Task instructions =
From the entries that follow, reproduce exactly and only the lines from the line with "untuk kali ini" to the line with "bagaimana memilih website", endpoints included.

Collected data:

-*-*-

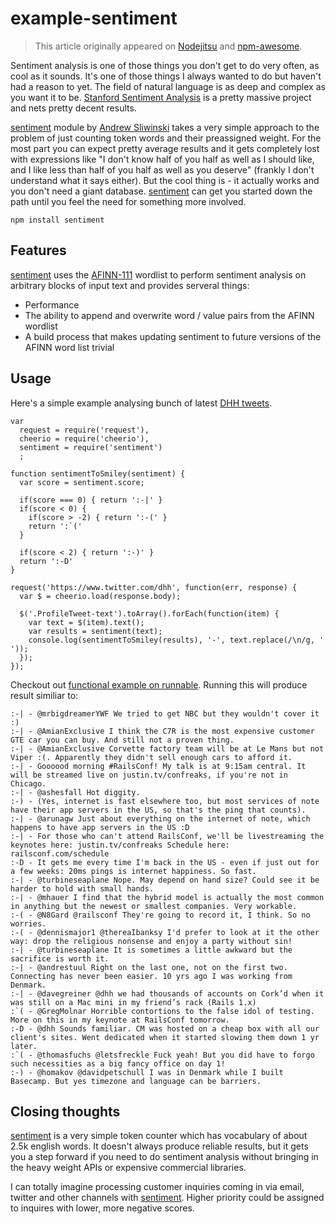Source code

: example-sentiment
=================

> This article originally appeared on [Nodejitsu](http://blog.nodejitsu.com/npmawesome-sentiment/) and [npm-awesome](http://npmawesome.com/posts/2014-04-30-sentiment/).

Sentiment analysis is one of those things you don't get to do very often, as cool as it sounds. It's one of those things I always wanted to do but haven't had a reason to yet. The field of natural language is as deep and complex as you want it to be. [Stanford Sentiment Analysis](http://nlp.stanford.edu/sentiment/) is a pretty massive project and nets pretty decent results.

[sentiment] module by [Andrew Sliwinski](https://github.com/thisandagain) takes a very simple approach to the problem of just counting token words and their preassigned weight. For the most part you can expect pretty average results and it gets completely lost with expressions like "I don't know half of you half as well as I should like, and I like less than half of you half as well as you deserve" (frankly I don't understand what it says either). But the cool thing is - it actually works and you don't need a giant database. [sentiment] can get you started down the path until you feel the need for something more involved.

    npm install sentiment

## Features

[sentiment] uses the [AFINN-111](http://www2.imm.dtu.dk/pubdb/views/publication_details.php?id=6010) wordlist to perform sentiment analysis on arbitrary blocks of input text and provides serveral things:

* Performance
* The ability to append and overwrite word / value pairs from the AFINN wordlist
* A build process that makes updating sentiment to future versions of the AFINN word list trivial

## Usage

Here's a simple example analysing bunch of latest [DHH tweets](https://www.twitter.com/dhh).

    var
      request = require('request'),
      cheerio = require('cheerio'),
      sentiment = require('sentiment')
      ;

    function sentimentToSmiley(sentiment) {
      var score = sentiment.score;

      if(score === 0) { return ':-|' }
      if(score < 0) {
        if(score > -2) { return ':-(' }
        return ':`('
      }

      if(score < 2) { return ':-)' }
      return ':-D'
    }

    request('https://www.twitter.com/dhh', function(err, response) {
      var $ = cheerio.load(response.body);

      $('.ProfileTweet-text').toArray().forEach(function(item) {
        var text = $(item).text();
        var results = sentiment(text);
        console.log(sentimentToSmiley(results), '-', text.replace(/\n/g, ' '));
      });
    });

Checkout out [functional example on runnable](http://runnable.com/U1aiDzGWpo8vHVFK/sentiment-analysis-with-node-js-for-nodejitsu-and-npmawesome). Running this will produce result similiar to:

    :-| - @mrbigdreamerYWF We tried to get NBC but they wouldn't cover it :)
    :-| - @AmianExclusive I think the C7R is the most expensive customer GTE car you can buy. And still not a proven thing.
    :-| - @AmianExclusive Corvette factory team will be at Le Mans but not Viper :(. Apparently they didn't sell enough cars to afford it.
    :-| - Goooood morning #RailsConf! My talk is at 9:15am central. It will be streamed live on justin.tv/confreaks, if you're not in Chicago.
    :-| - @ashesfall Hot diggity.
    :-) - (Yes, internet is fast elsewhere too, but most services of note have their app servers in the US, so that's the ping that counts).
    :-| - @arunagw Just about everything on the internet of note, which happens to have app servers in the US :D
    :-| - For those who can't attend RailsConf, we'll be livestreaming the keynotes here: justin.tv/confreaks Schedule here: railsconf.com/schedule
    :-D - It gets me every time I'm back in the US - even if just out for a few weeks: 20ms pings is internet happiness. So fast.
    :-| - @turbineseaplane Nope. May depend on hand size? Could see it be harder to hold with small hands.
    :-| - @mhauer I find that the hybrid model is actually the most common in anything but the newest or smallest companies. Very workable.
    :-( - @N8Gard @railsconf They're going to record it, I think. So no worries.
    :-( - @dennismajor1 @thereaIbanksy I'd prefer to look at it the other way: drop the religious nonsense and enjoy a party without sin!
    :-| - @turbineseaplane It is sometimes a little awkward but the sacrifice is worth it.
    :-| - @andrestuul Right on the last one, not on the first two. Connecting has never been easier. 10 yrs ago I was working from Denmark.
    :-| - @davegreiner @dhh we had thousands of accounts on Cork’d when it was still on a Mac mini in my friend’s rack (Rails 1.x)
    :`( - @GregMolnar Horrible contortions to the false idol of testing. More on this in my keynote at RailsConf tomorrow.
    :-D - @dhh Sounds familiar. CM was hosted on a cheap box with all our client's sites. Went dedicated when it started slowing them down 1 yr later.
    :`( - @thomasfuchs @letsfreckle Fuck yeah! But you did have to forgo such necessities as a big fancy office on day 1!
    :-) - @homakov @davidpetschull I was in Denmark while I built Basecamp. But yes timezone and language can be barriers.

## Closing thoughts

[sentiment] is a very simple token counter which has vocabulary of about 2.5k english words. It doesn't always produce reliable results, but it gets you a step forward if you need to do sentiment analysis without bringing in the heavy weight APIs or expensive commercial libraries.

I can totally imagine processing customer inquiries coming in via email, twitter and other channels with [sentiment]. Higher priority could be assigned to inquires with lower, more negative scores.

[sentiment]: https://github.com/thisandagain/sentiment
[Alex Gorbatchev]: https://github.com/alexgorbatchev
[npmawesome.com]: http://npmawesome.com
[npm-awesome-site]: https://github.com/alexgorbatchev/npm-awesome-site

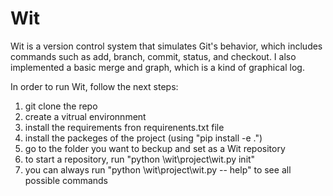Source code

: # Wit

Wit is a version control system that simulates Git's behavior, which includes commands such as add, branch, commit, status, and checkout. I also implemented a basic merge and graph, which is a kind of graphical log.

In order to run Wit, follow the next steps:
1. git clone the repo
2. create a vitrual environnment
3. install the requirements fron requirenents.txt file
4. install the packeges of the project (using "pip install -e .")
5. go to the folder you want to beckup and set as a Wit repository
6. to start a repository, run "python <path>\wit\project\wit.py init"
7. you can always run "python <path>\wit\project\wit.py -- help" to see all possible commands

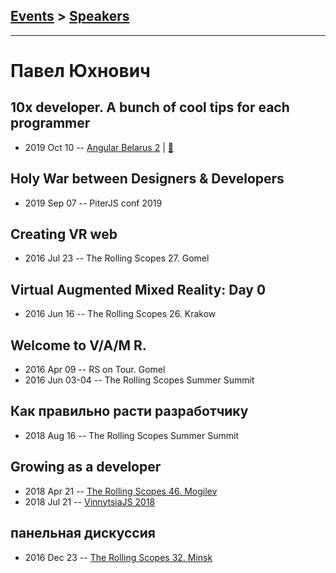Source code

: ## [Events](../README.md) > [Speakers](../speakers.md)
---

# Павел Юхнович

## 10x developer. A bunch of cool tips for each programmer
- 2019 Oct 10 -- [Angular Belarus 2](https://www.youtube.com/watch?v=03_RqyfMOew)  | [:notebook:](https://drive.google.com/file/d/1NEOoU5oB-AKlN5Gr8nbiGusq9hNaPHAa/view)  
## Holy War between Designers &amp; Developers
- 2019 Sep 07 -- PiterJS conf 2019    
## Creating VR web
- 2016 Jul 23 -- The Rolling Scopes 27. Gomel    
## Virtual Augmented Mixed Reality: Day 0
- 2016 Jun 16 -- The Rolling Scopes 26. Krakow    
## Welcome to V&#x2F;A&#x2F;M R.
- 2016 Apr 09 -- RS on Tour. Gomel    
- 2016 Jun 03-04 -- The Rolling Scopes Summer Summit    
## Как правильно расти разработчику
- 2018 Aug 16 -- The Rolling Scopes Summer Summit    
## Growing as a developer
- 2018 Apr 21 -- [The Rolling Scopes 46. Mogilev](https://www.youtube.com/watch?v=9m1PnI6w2Lo)    
- 2018 Jul 21 -- [VinnytsiaJS 2018](https://youtu.be/GvgNye4j4vw)    
## панельная дискуссия
- 2016 Dec 23 -- [The Rolling Scopes 32. Minsk](https://www.youtube.com/watch?v=qLxO9Pgx05M)    
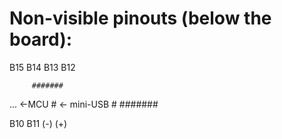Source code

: # Non-visible pinouts (below the board):

B15 B14 B13 B12

         #######
... <-MCU      # <- mini-USB
               #
         #######

B10 B11 (-) (+)
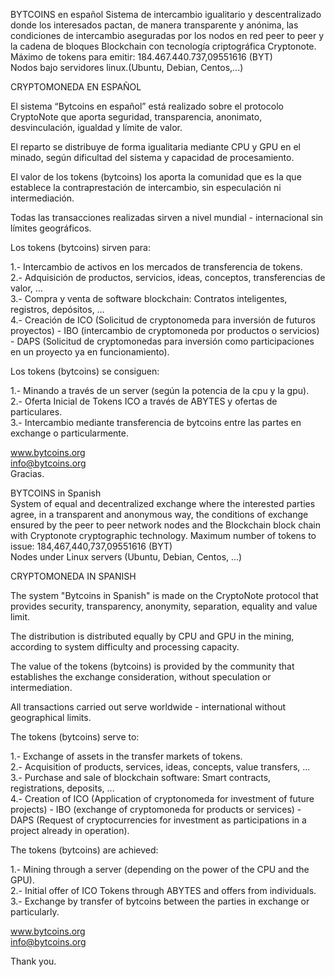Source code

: BYTCOINS en español
Sistema de intercambio igualitario y descentralizado donde los interesados pactan, de manera transparente y anónima, las condiciones de intercambio aseguradas por los nodos en red peer to peer y la cadena de bloques Blockchain con tecnología criptográfica Cryptonote.<br>
Máximo de tokens para emitir: 184.467.440.737,09551616 (BYT)<br>
Nodos bajo servidores linux.(Ubuntu, Debian, Centos,...)<br>

CRYPTOMONEDA EN ESPAÑOL<br>

El sistema “Bytcoins en español” está realizado sobre el protocolo CryptoNote que aporta seguridad, transparencia, anonimato, desvinculación, igualdad y límite de valor.<br>

El reparto se distribuye de forma igualitaria mediante CPU y GPU en el minado, según dificultad del sistema y capacidad de procesamiento.<br>

El valor de los tokens (bytcoins) los aporta la comunidad que es la que establece la contraprestación de intercambio, sin especulación ni intermediación.<br>

Todas las transacciones realizadas sirven a nivel mundial - internacional sin límites geográficos.<br>

Los tokens (bytcoins) sirven para:<br>

1.- Intercambio de activos en los mercados de transferencia de tokens.<br>
2.- Adquisición de productos, servicios, ideas, conceptos, transferencias de valor, …<br>
3.- Compra y venta de software blockchain: Contratos inteligentes, registros, depósitos, …<br>
4.- Creación de ICO (Solicitud de cryptonomeda para inversión de futuros proyectos) - IBO (intercambio de cryptomoneda por productos o servicios) - DAPS (Solicitud de cryptomonedas para inversión como participaciones en un proyecto ya en funcionamiento).<br>

Los tokens (bytcoins) se consiguen:<br>

1.- Minando a través de un server (según la potencia de la cpu y la gpu).<br>
2.- Oferta Inicial de Tokens ICO a través de ABYTES y ofertas de particulares.<br>
3.- Intercambio mediante transferencia de bytcoins entre las partes en exchange o particularmente.<br>

www.bytcoins.org<br>
info@bytcoins.org<br>
Gracias.<br>


BYTCOINS in Spanish<br>
System of equal and decentralized exchange where the interested parties agree, in a transparent and anonymous way, the conditions of exchange ensured by the peer to peer network nodes and the Blockchain block chain with Cryptonote cryptographic technology.
Maximum number of tokens to issue: 184,467,440,737,09551616 (BYT)<br>
Nodes under Linux servers (Ubuntu, Debian, Centos, ...)<br>

CRYPTOMONEDA IN SPANISH<br>

The system "Bytcoins in Spanish" is made on the CryptoNote protocol that provides security, transparency, anonymity, separation, equality and value limit.<br>

The distribution is distributed equally by CPU and GPU in the mining, according to system difficulty and processing capacity.<br>

The value of the tokens (bytcoins) is provided by the community that establishes the exchange consideration, without speculation or intermediation.<br>

All transactions carried out serve worldwide - international without geographical limits.<br>

The tokens (bytcoins) serve to:<br>

1.- Exchange of assets in the transfer markets of tokens.<br>
2.- Acquisition of products, services, ideas, concepts, value transfers, ...<br>
3.- Purchase and sale of blockchain software: Smart contracts, registrations, deposits, ...<br>
4.- Creation of ICO (Application of cryptonomeda for investment of future projects) - IBO (exchange of cryptomoneda for products or services) - DAPS (Request of cryptocurrencies for investment as participations in a project already in operation).<br>

The tokens (bytcoins) are achieved:<br>

1.- Mining through a server (depending on the power of the CPU and the GPU).<br>
2.- Initial offer of ICO Tokens through ABYTES and offers from individuals.<br>
3.- Exchange by transfer of bytcoins between the parties in exchange or particularly.<br>

www.bytcoins.org<br>
info@bytcoins.org<br>

Thank you.<br>
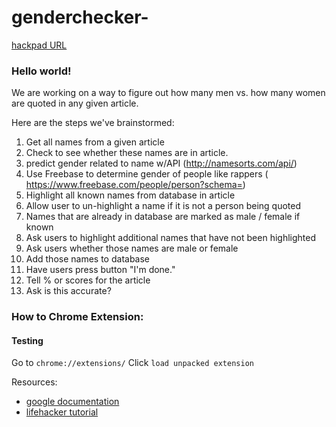 genderchecker-
==============
[hackpad URL](https://techlady.hackpad.com/Gender-Checker-GCsRxOmaqKG)

### Hello world! 

We are working on a way to figure out how many men vs. how many women are quoted in any given article.

Here are the steps we've brainstormed: 

1. Get all names from a given article
2. Check to see whether these names are in article. 
3. predict gender related to name w/API (http://namesorts.com/api/)
4. Use Freebase to determine gender of people like rappers ( https://www.freebase.com/people/person?schema=) 
5. Highlight all known names from database in article
6. Allow user to un-highlight a name if it is not a person being quoted
7. Names that are already in database are marked as male / female if known
8. Ask users to highlight additional names that have not been highlighted
9. Ask users whether those names are male or female
10. Add those names to database
11. Have users press button "I'm done."
12. Tell % or scores for the article
13. Ask is this accurate?

### How to Chrome Extension:
#### Testing
Go to `chrome://extensions/`
Click `load unpacked extension`


Resources:

- [google documentation](https://developer.chrome.com/extensions/getstarted#resources)    
- [lifehacker tutorial](http://lifehacker.com/5857721/how-to-build-a-chrome-extension)
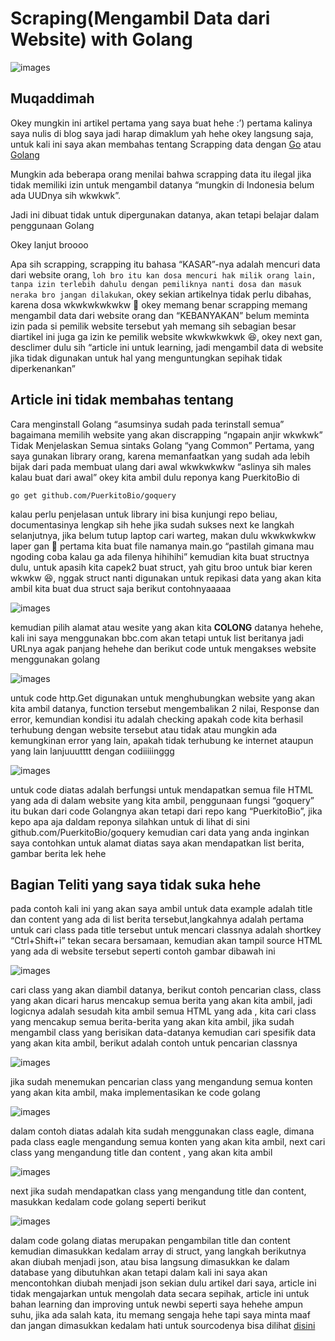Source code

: # Scraping(Mengambil Data dari Website) with Golang

![images](https://www.octoparse.com/media/6720/001-efficient-web-scraping.png)

## Muqaddimah

Okey mungkin ini artikel pertama yang saya buat hehe :’) pertama kalinya saya nulis di blog saya jadi harap dimaklum yah hehe okey langsung saja,
untuk kali ini saya akan membahas tentang Scrapping data dengan [Go](http://www.golang.org) atau [Golang](http://www.golang.org)

Mungkin ada beberapa orang menilai bahwa scrapping data itu ilegal jika tidak memiliki izin untuk mengambil datanya “mungkin di Indonesia belum ada UUDnya sih wkwkwk”. 

Jadi ini dibuat tidak untuk dipergunakan datanya, akan tetapi belajar dalam penggunaan Golang

Okey lanjut broooo

Apa sih scrapping, scrapping itu bahasa “KASAR”-nya adalah mencuri data dari website orang, `loh bro itu kan dosa mencuri hak milik orang lain, tanpa izin terlebih dahulu dengan pemiliknya nanti dosa dan masuk neraka bro jangan dilakukan`, okey sekian artikelnya tidak perlu dibahas, karena dosa wkwkwkwkwkw 🎵 okey memang benar scrapping memang mengambil data dari website orang dan “KEBANYAKAN” belum meminta izin pada si pemilik website tersebut yah memang sih sebagian besar diartikel ini juga ga izin ke pemilik website wkwkwkwkwk 😆, okey next gan, desclimer dulu sih “article ini untuk learning, jadi mengambil data di website jika tidak digunakan untuk hal yang menguntungkan sepihak tidak diperkenankan”

## Article ini tidak membahas tentang

Cara menginstall Golang “asumsinya sudah pada terinstall semua”
bagaimana memilih website yang akan discrapping “ngapain anjir wkwkwk”
Tidak Menjelaskan Semua sintaks Golang “yang Common”
Pertama, yang saya gunakan library orang, karena memanfaatkan yang sudah ada lebih bijak dari pada membuat ulang dari awal wkwkwkwkw “aslinya sih males kalau buat dari awal” okey kita ambil dulu reponya kang PuerkitoBio di

`go get github.com/PuerkitoBio/goquery`

kalau perlu penjelasan untuk library ini bisa kunjungi repo beliau, documentasinya lengkap sih hehe
jika sudah sukses next ke langkah selanjutnya, jika belum tutup laptop cari warteg, makan dulu wkwkwkwkw laper gan 💪
pertama kita buat file namanya main.go “pastilah gimana mau ngoding coba kalau ga ada filenya hihihihi”
kemudian kita buat structnya dulu, untuk apasih kita capek2 buat struct, yah gitu broo untuk biar keren wkwkw 😆, nggak struct nanti digunakan untuk repikasi data yang akan kita ambil kita buat dua struct saja berikut contohnyaaaaa

![images](https://i.imgur.com/Qdag4Cz.png)

kemudian pilih alamat atau wesite yang akan kita **COLONG** datanya hehehe, kali ini saya menggunakan bbc.com akan tetapi untuk list beritanya jadi URLnya agak panjang hehehe dan berikut code untuk mengakses website menggunakan golang

![images](https://i.imgur.com/spbpA1g.png)

untuk code http.Get digunakan untuk menghubungkan website yang akan kita ambil datanya, function tersebut mengembalikan 2 nilai, Response dan error, kemundian kondisi itu adalah checking apakah code kita berhasil terhubung dengan website tersebut atau tidak atau mungkin ada kemungkinan error yang lain, apakah tidak terhubung ke internet ataupun yang lain
lanjuuutttt dengan codiiiiinggg

![images](https://i.imgur.com/fHwodXD.png)

untuk code diatas adalah berfungsi untuk mendapatkan semua file HTML yang ada di dalam website yang kita ambil, penggunaan fungsi “goquery” itu bukan dari code Golangnya akan tetapi dari repo kang “PuerkitoBio”, jika kepo apa aja daldam reponya silahkan
untuk di lihat di sini github.com/PuerkitoBio/goquery
kemudian cari data yang anda inginkan saya contohkan untuk alamat diatas saya akan mendapatkan list berita, gambar berita lek hehe

## Bagian Teliti yang saya tidak suka hehe

pada contoh kali ini yang akan saya ambil untuk data example adalah title dan content yang ada di list berita tersebut,langkahnya adalah pertama untuk cari class pada title tersebut untuk mencari classnya adalah shortkey “Ctrl+Shift+i” tekan secara bersamaan, kemudian akan tampil source HTML yang ada di website tersebut seperti contoh gambar dibawah ini

![images](https://miro.medium.com/max/3840/1*LBJFWRKhrQ2ERslKj-xyJQ.png)

cari class yang akan diambil datanya, berikut contoh pencarian class, class yang akan dicari harus mencakup semua berita yang akan kita ambil, jadi logicnya adalah sesudah kita ambil semua HTML yang ada , kita cari class yang mencakup semua berita-berita yang akan kita ambil, jika sudah mengambil class yang berisikan data-datanya kemudian cari spesifik data yang akan kita ambil, berikut adalah contoh untuk pencarian classnya

![images](https://miro.medium.com/max/3830/1*Yqt0xMkhc4OvoLOjwOpT3A.png)

jika sudah menemukan pencarian class yang mengandung semua konten yang akan kita ambil, maka implementasikan ke code golang

![images](https://i.imgur.com/DfQxthL.png)

dalam contoh diatas adalah kita sudah menggunakan class eagle, dimana pada class eagle mengandung semua konten yang akan kita ambil, next cari class yang mengandung title dan content , yang akan kita ambil

![images](https://miro.medium.com/max/2976/1*XGR8aipWjHwEMSHB_X5l5g.png)

next jika sudah mendapatkan class yang mengandung title dan content, masukkan kedalam code golang seperti berikut

![images](https://i.imgur.com/1U3EKnn.png)

dalam code golang diatas merupakan pengambilan title dan content kemudian dimasukkan kedalam array di struct, yang langkah berikutnya akan diubah menjadi json, atau bisa langsung dimasukkan ke dalam database yang dibutuhkan akan tetapi dalam kali ini saya akan mencontohkan diubah menjadi json
sekian dulu artikel dari saya, article ini tidak mengajarkan untuk mengolah data secara sepihak, article ini untuk bahan learning dan improving untuk newbi seperti saya hehehe ampun suhu, jika ada salah kata, itu memang sengaja hehe tapi saya minta maaf dan jangan dimasukkan kedalam hati
untuk sourcodenya bisa dilihat [disini](https://github.com/cakazies/go-scraping)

-*-*-

Task response =
untuk kali ini saya akan membahas tentang Scrapping data dengan [Go](http://www.golang.org) atau [Golang](http://www.golang.org)

Mungkin ada beberapa orang menilai bahwa scrapping data itu ilegal jika tidak memiliki izin untuk mengambil datanya “mungkin di Indonesia belum ada UUDnya sih wkwkwk”. 

Jadi ini dibuat tidak untuk dipergunakan datanya, akan tetapi belajar dalam penggunaan Golang

Okey lanjut broooo

Apa sih scrapping, scrapping itu bahasa “KASAR”-nya adalah mencuri data dari website orang, `loh bro itu kan dosa mencuri hak milik orang lain, tanpa izin terlebih dahulu dengan pemiliknya nanti dosa dan masuk neraka bro jangan dilakukan`, okey sekian artikelnya tidak perlu dibahas, karena dosa wkwkwkwkwkw 🎵 okey memang benar scrapping memang mengambil data dari website orang dan “KEBANYAKAN” belum meminta izin pada si pemilik website tersebut yah memang sih sebagian besar diartikel ini juga ga izin ke pemilik website wkwkwkwkwk 😆, okey next gan, desclimer dulu sih “article ini untuk learning, jadi mengambil data di website jika tidak digunakan untuk hal yang menguntungkan sepihak tidak diperkenankan”

## Article ini tidak membahas tentang

Cara menginstall Golang “asumsinya sudah pada terinstall semua”
bagaimana memilih website yang akan discrapping “ngapain anjir wkwkwk”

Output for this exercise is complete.